Ces pratiques affectent gravement le cheptel, le commerce local et l’équilibre socio-économique des communautés pastorales.
Conclusion :
L’Association Kal Akal, fidèle à sa mission de protection et de défense des droits humains, condamne avec la plus grande fermeté les exécutions extrajudiciaires, les frappes de drones contre des civils, les arrestations arbitraires, les enlèvements et les destructions de biens enregistrés au cours du mois de février 2026 sur le territoire de l’Azawad. Elle dénonce la poursuite d’opérations militaires menées sans distinction entre civils et combattants, en violation manifeste des principes fondamentaux du droit international humanitaire et des conventions relatives à la protection des populations civiles en temps de conflit. L’Association s’inquiète profondément de l’usage répété de drones contre des zones pastorales et habitées, ainsi que de l’impact dévastateur de ces pratiques sur les communautés nomades, leurs moyens de subsistance et l’équilibre socio-économique local. Elle interpelle la communauté internationale, les organisations régionales et sous-régionales, ainsi que les États partenaires impliqués dans la fourniture d’équipements militaires, afin qu’ils assument leurs responsabilités morales et juridiques, soutiennent l’ouverture d’enquêtes indépendantes et prennent des mesures urgentes pour garantir la protection effective des populations civiles de l’Azawad et mettre fin à l’impunité.
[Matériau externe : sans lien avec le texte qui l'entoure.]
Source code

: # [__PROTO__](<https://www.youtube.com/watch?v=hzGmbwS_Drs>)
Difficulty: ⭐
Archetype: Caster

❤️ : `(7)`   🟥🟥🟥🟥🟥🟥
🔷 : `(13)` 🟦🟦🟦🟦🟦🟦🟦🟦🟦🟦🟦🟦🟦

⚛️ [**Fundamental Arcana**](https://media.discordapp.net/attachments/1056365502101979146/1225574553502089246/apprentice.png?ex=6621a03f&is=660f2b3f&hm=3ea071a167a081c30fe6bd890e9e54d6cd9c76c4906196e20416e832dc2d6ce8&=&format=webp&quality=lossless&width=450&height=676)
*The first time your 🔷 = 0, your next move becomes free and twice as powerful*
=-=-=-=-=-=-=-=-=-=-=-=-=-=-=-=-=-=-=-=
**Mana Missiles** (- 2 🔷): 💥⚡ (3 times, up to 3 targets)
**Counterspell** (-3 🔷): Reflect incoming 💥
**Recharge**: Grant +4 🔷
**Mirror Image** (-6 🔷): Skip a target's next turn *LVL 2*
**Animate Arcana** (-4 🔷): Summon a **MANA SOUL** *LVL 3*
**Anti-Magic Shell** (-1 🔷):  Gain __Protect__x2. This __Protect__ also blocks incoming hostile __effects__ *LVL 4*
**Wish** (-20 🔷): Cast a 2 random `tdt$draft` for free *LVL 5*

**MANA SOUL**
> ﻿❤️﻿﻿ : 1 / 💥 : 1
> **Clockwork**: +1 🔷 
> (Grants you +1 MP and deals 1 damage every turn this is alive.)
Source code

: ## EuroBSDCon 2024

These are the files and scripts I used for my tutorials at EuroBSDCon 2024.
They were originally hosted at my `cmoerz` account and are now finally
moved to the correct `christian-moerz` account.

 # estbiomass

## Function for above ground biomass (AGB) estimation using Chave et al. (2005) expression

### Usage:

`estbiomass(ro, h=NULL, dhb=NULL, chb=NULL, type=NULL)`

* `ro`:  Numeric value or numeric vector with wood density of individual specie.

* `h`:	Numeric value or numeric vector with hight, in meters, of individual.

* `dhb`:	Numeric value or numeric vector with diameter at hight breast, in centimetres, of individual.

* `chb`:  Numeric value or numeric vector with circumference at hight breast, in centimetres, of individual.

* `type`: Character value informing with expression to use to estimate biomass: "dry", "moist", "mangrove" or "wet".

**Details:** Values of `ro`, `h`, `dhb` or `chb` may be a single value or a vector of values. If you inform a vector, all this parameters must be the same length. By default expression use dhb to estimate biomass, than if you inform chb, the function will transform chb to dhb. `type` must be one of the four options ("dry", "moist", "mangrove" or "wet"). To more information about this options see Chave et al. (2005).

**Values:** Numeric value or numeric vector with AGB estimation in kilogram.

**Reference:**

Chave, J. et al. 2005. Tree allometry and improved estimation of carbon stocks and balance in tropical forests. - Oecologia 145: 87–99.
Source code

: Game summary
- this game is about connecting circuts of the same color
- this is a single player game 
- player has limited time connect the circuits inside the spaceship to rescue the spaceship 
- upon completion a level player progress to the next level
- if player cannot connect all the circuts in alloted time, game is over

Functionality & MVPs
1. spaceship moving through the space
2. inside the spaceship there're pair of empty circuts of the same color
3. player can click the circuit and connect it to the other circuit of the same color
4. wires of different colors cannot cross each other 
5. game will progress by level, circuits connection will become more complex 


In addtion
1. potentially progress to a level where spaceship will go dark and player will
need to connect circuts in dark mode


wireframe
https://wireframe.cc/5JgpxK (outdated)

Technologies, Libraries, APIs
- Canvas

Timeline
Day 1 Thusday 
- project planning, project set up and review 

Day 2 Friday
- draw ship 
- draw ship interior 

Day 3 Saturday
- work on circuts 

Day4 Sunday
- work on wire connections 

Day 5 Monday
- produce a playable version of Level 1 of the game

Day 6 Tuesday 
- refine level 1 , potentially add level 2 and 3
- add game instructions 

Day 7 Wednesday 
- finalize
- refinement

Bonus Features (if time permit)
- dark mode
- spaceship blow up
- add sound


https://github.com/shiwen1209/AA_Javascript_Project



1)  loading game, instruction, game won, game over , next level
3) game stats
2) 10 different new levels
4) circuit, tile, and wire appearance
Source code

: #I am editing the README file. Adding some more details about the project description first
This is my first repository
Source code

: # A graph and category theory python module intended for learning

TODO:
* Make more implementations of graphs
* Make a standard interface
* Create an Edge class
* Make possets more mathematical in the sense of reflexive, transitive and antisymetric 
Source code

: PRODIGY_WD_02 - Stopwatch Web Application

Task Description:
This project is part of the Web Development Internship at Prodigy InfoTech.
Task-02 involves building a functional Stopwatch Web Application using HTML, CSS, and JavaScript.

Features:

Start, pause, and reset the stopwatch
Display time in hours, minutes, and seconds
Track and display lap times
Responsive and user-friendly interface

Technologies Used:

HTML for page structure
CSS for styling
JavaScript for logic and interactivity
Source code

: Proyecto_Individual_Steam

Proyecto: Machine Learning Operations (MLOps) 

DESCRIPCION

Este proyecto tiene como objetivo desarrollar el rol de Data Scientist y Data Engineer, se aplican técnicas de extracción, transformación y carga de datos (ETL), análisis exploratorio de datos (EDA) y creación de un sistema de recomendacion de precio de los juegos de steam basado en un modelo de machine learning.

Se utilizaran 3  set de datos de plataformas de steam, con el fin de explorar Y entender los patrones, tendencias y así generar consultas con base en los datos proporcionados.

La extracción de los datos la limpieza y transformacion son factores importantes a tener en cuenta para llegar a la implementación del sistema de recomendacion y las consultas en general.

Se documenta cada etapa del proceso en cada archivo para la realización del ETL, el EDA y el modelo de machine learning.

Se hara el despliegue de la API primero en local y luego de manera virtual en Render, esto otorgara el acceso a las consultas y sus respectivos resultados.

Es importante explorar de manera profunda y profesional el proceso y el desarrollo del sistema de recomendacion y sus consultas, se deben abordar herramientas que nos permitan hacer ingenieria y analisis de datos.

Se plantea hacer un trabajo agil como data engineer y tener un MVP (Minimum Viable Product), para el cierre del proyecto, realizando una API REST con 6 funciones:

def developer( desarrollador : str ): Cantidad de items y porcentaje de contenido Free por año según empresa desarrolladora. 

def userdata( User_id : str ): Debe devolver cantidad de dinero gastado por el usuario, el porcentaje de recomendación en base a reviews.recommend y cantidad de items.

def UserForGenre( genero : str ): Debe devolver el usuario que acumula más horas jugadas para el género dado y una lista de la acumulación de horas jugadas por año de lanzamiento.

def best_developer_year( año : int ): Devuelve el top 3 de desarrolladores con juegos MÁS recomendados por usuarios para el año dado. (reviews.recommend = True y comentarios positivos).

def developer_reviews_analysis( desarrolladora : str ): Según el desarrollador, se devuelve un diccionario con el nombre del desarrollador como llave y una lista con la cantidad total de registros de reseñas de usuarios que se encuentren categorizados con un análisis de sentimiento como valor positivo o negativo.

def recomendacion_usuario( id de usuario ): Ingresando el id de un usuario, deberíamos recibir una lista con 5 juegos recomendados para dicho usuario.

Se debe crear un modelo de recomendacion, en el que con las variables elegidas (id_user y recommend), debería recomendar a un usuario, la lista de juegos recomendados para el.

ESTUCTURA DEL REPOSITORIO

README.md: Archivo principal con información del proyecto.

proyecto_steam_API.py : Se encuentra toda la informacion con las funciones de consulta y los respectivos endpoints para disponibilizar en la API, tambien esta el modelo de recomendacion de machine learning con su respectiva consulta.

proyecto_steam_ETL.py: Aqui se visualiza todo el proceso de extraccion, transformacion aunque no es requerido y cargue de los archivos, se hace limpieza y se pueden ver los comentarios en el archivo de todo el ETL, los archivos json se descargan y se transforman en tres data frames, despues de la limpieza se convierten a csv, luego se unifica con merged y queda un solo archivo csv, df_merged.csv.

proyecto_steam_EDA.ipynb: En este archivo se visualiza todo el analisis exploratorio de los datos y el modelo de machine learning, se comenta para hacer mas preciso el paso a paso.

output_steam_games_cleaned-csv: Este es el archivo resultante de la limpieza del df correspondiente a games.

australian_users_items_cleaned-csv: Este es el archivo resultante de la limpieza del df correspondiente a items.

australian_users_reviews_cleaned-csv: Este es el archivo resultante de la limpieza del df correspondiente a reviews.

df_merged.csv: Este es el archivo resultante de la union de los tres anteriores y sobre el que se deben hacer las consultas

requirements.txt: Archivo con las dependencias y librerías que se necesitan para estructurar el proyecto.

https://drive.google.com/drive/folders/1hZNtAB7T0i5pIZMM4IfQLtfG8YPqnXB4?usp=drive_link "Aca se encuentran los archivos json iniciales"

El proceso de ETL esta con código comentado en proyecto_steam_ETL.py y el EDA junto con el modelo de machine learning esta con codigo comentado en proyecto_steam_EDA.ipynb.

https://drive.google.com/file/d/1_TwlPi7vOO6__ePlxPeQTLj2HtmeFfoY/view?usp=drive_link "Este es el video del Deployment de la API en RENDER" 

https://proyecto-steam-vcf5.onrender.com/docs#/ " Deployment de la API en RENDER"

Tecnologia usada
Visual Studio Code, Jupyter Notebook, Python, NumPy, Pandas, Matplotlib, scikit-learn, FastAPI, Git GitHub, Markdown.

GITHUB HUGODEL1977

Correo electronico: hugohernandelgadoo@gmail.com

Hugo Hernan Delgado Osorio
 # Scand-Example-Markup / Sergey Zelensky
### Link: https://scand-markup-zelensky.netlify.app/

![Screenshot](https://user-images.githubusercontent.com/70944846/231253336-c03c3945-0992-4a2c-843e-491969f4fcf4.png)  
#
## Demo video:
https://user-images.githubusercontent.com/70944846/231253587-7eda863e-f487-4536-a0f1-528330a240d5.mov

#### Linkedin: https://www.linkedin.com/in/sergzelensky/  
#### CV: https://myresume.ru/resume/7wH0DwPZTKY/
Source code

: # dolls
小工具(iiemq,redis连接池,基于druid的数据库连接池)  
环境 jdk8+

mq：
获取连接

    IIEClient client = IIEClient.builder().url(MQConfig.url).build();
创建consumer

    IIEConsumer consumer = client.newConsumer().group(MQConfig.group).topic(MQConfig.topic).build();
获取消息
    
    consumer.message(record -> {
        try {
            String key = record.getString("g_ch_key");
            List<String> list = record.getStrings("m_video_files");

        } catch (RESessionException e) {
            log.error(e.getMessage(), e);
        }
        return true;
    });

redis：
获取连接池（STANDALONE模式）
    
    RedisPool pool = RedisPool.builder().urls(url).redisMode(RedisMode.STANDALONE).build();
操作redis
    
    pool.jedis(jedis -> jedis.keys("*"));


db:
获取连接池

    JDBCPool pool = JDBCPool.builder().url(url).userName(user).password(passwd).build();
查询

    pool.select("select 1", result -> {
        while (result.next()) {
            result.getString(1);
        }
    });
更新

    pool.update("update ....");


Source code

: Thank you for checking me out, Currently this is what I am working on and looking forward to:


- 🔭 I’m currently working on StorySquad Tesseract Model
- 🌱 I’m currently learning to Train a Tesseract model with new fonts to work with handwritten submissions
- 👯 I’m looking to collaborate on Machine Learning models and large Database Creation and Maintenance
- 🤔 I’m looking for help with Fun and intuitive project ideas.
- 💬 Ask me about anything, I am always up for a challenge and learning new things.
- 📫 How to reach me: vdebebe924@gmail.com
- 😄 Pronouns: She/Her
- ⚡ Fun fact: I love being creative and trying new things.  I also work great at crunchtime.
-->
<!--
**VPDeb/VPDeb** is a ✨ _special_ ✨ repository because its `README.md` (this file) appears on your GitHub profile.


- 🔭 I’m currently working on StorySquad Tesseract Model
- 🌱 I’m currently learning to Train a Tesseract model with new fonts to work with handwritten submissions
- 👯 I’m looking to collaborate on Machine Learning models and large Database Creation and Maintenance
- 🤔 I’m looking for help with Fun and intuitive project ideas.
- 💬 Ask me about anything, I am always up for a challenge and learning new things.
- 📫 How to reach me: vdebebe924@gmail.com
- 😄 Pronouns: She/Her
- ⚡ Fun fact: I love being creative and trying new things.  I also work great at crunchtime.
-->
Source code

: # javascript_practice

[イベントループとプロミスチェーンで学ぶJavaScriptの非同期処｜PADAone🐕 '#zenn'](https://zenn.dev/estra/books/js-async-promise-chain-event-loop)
Quelques images sur les violations :
- 2 civils tués par les FAMa-africa corps le 4 février 2026 à dioura dans la région de Mopti

- Le 21 février 2026, un véhicule civil de type Toyota 6 a été visé par une frappe de drone dans la vallée d’Ouzine, dans la région de Kidal.
La frappe a provoqué l’incendie total du véhicule ainsi que des tentes situées à proximité.